WHAT THE EXERCISE ASKS:
From the records below, please repeat exactly the line that has "To use the new", the line that has "sweep, with a fixed heap size", and every line between them, and nothing else.

Document images with source code:
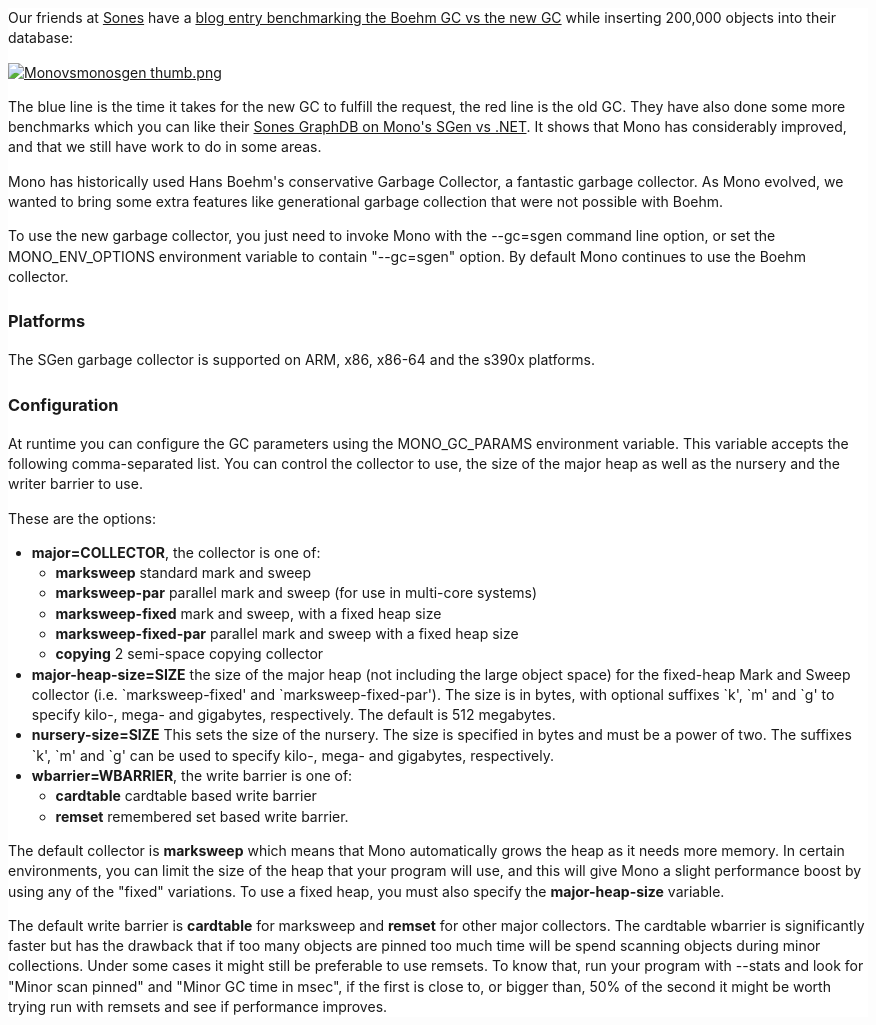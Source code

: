 Our friends at [Sones](http://developers.sones.de) have a [blog entry benchmarking the Boehm GC vs the new GC](http://developers.sones.de/?p=829) while inserting 200,000 objects into their database:

[![Monovsmonosgen thumb.png]({{site.github.url}}/old_site/images/5/5e/Monovsmonosgen_thumb.png)]({{site.github.url}}/old_site/images/5/5e/Monovsmonosgen_thumb.png)

The blue line is the time it takes for the new GC to fulfill the request, the red line is the old GC. They have also done some more benchmarks which you can like their [Sones GraphDB on Mono's SGen vs .NET](http://developers.sones.de/2010/09/09/benchmarking-the-sones-graphdb-on-mono-sgen-and-net/). It shows that Mono has considerably improved, and that we still have work to do in some areas.

Mono has historically used Hans Boehm's conservative Garbage Collector, a fantastic garbage collector. As Mono evolved, we wanted to bring some extra features like generational garbage collection that were not possible with Boehm.

To use the new garbage collector, you just need to invoke Mono with the --gc=sgen command line option, or set the MONO\_ENV\_OPTIONS environment variable to contain "--gc=sgen" option. By default Mono continues to use the Boehm collector.

### Platforms

The SGen garbage collector is supported on ARM, x86, x86-64 and the s390x platforms.

### Configuration

At runtime you can configure the GC parameters using the MONO\_GC\_PARAMS environment variable. This variable accepts the following comma-separated list. You can control the collector to use, the size of the major heap as well as the nursery and the writer barrier to use.

These are the options:

-   **major=COLLECTOR**, the collector is one of:
    -   **marksweep** standard mark and sweep
    -   **marksweep-par** parallel mark and sweep (for use in multi-core systems)
    -   **marksweep-fixed** mark and sweep, with a fixed heap size
    -   **marksweep-fixed-par** parallel mark and sweep with a fixed heap size
    -   **copying** 2 semi-space copying collector
-   **major-heap-size=SIZE** the size of the major heap (not including the large object space) for the fixed-heap Mark and Sweep collector (i.e. \`marksweep-fixed' and \`marksweep-fixed-par'). The size is in bytes, with optional suffixes \`k', \`m' and \`g' to specify kilo-, mega- and gigabytes, respectively. The default is 512 megabytes.
-   **nursery-size=SIZE** This sets the size of the nursery. The size is specified in bytes and must be a power of two. The suffixes \`k', \`m' and \`g' can be used to specify kilo-, mega- and gigabytes, respectively.
-   **wbarrier=WBARRIER**, the write barrier is one of:
    -   **cardtable** cardtable based write barrier
    -   **remset** remembered set based write barrier.

The default collector is **marksweep** which means that Mono automatically grows the heap as it needs more memory. In certain environments, you can limit the size of the heap that your program will use, and this will give Mono a slight performance boost by using any of the "fixed" variations. To use a fixed heap, you must also specify the **major-heap-size** variable.

The default write barrier is **cardtable** for marksweep and **remset** for other major collectors. The cardtable wbarrier is significantly faster but has the drawback that if too many objects are pinned too much time will be spend scanning objects during minor collections. Under some cases it might still be preferable to use remsets. To know that, run your program with --stats and look for "Minor scan pinned" and "Minor GC time in msec", if the first is close to, or bigger than, 50% of the second it might be worth trying run with remsets and see if performance improves.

ANSWER TO THE PROBLEM:
To use the new garbage collector, you just need to invoke Mono with the --gc=sgen command line option, or set the MONO\_ENV\_OPTIONS environment variable to contain "--gc=sgen" option. By default Mono continues to use the Boehm collector.

### Platforms

The SGen garbage collector is supported on ARM, x86, x86-64 and the s390x platforms.

### Configuration

At runtime you can configure the GC parameters using the MONO\_GC\_PARAMS environment variable. This variable accepts the following comma-separated list. You can control the collector to use, the size of the major heap as well as the nursery and the writer barrier to use.

These are the options:

-   **major=COLLECTOR**, the collector is one of:
    -   **marksweep** standard mark and sweep
    -   **marksweep-par** parallel mark and sweep (for use in multi-core systems)
    -   **marksweep-fixed** mark and sweep, with a fixed heap size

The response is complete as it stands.